■ YOUR INSTRUCTIONS:
I need the number of lines in the data that contain the word "propose", and nothing beyond it.

Saved data entries
▼▼▼

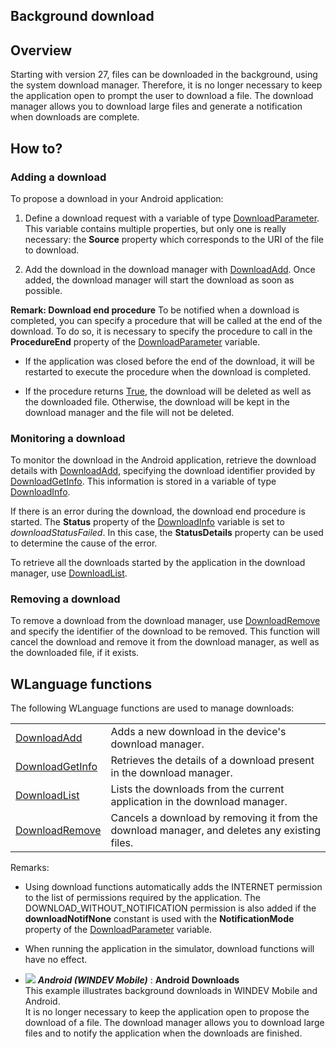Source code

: 
## Background download
			

<a name="NOTE1"></a>
<a name="NOTE1_1"></a>


## Overview
<a name="overview_ELTTEXTE000138"></a>
Starting with version 27, files can be downloaded in the background, using the system download manager. Therefore, it is no longer necessary to keep the application open to prompt the user to download a file. The download manager allows you to download large files and generate a notification when downloads are complete.

<a name="NOTE2"></a>
<a name="NOTE2_1"></a>


## How to?
<a name="how_ELTTEXTE000162"></a>


### Adding a download
<a name="adding_download_ELTPARAGRAPHE000016"></a>

To propose a download in your Android application: 

1. Define a download request with a variable of type [DownloadParameter](../WDLang3/1410087293.md). This variable contains multiple properties, but only one is really necessary: the **Source** property which corresponds to the URI of the file to download. 

2. Add the download in the download manager with [DownloadAdd](../WDLang3/1410087319.md). Once added, the download manager will start the download as soon as possible. 




**Remark: Download end procedure**
To be notified when a download is completed, you can specify a procedure that will be called at the end of the download. To do so, it is necessary to specify the procedure to call in the **ProcedureEnd** property of the [DownloadParameter](../WDLang3/1410087293.md) variable. 

- If the application was closed before the end of the download, it will be restarted to execute the procedure when the download is completed. 

- If the procedure returns <u><u><u><u>True</u></u></u></u>, the download will be deleted as well as the downloaded file. Otherwise, the download will be kept in the download manager and the file will not be deleted.





### Monitoring a download
<a name="monitoring_download_ELTPARAGRAPHE000044"></a>

To monitor the download in the Android application, retrieve the download details with [DownloadAdd](../WDLang3/1410087319.md), specifying the download identifier provided by [DownloadGetInfo](../WDLang3/1410087320.md). This information is stored in a variable of type [DownloadInfo](../WDLang3/1410087306.md).

If there is an error during the download, the download end procedure is started. The **Status** property of the [DownloadInfo](../WDLang3/1410087306.md) variable is set to *downloadStatusFailed*. In this case, the **StatusDetails** property can be used to determine the cause of the error. 

To retrieve all the downloads started by the application in the download manager, use [DownloadList](../WDLang3/1410087322.md).


### Removing a download
<a name="removing_download_ELTPARAGRAPHE000068"></a>

To remove a download from the download manager, use [DownloadRemove](../WDLang3/1410087321.md) and specify the identifier of the download to be removed. This function will cancel the download and remove it from the download manager, as well as the downloaded file, if it exists.

<a name="NOTE3"></a>
<a name="NOTE3_1"></a>


## WLanguage functions
<a name="wlanguage_functions_ELTTEXTE000198"></a>
The following WLanguage functions are used to manage downloads: 



|   |   |
| --- | --- |
| [DownloadAdd](../WDLang3/1410087319.md) | Adds a new download in the device's download manager. |
| [DownloadGetInfo](../WDLang3/1410087320.md) | Retrieves the details of a download present in the download manager. |
| [DownloadList](../WDLang3/1410087322.md) | Lists the downloads from the current application in the download manager. |
| [DownloadRemove](../WDLang3/1410087321.md) | Cancels a download by removing it from the download manager, and deletes any existing files. |





Remarks: 

- Using download functions automatically adds the INTERNET permission to the list of permissions required by the application. The DOWNLOAD_WITHOUT_NOTIFICATION permission is also added if the **downloadNotifNone** constant is used with the **NotificationMode** property of the [DownloadParameter](../WDLang3/1410087293.md) variable.

- When running the application in the simulator, download functions will have no effect.





- ![](https://doc.pcsoft.fr/en-US/images/image.awp?langid=3&name=AndroidDownloads.gif) ***Android (WINDEV Mobile)*** : **Android Downloads** <br>This example illustrates background downloads in WINDEV Mobile and Android. <br>It is no longer necessary to keep the application open to propose the download of a file. The download manager allows you to download large files and to notify the application when the downloads are finished.



▲▲▲

■ TASK RESPONSE:
2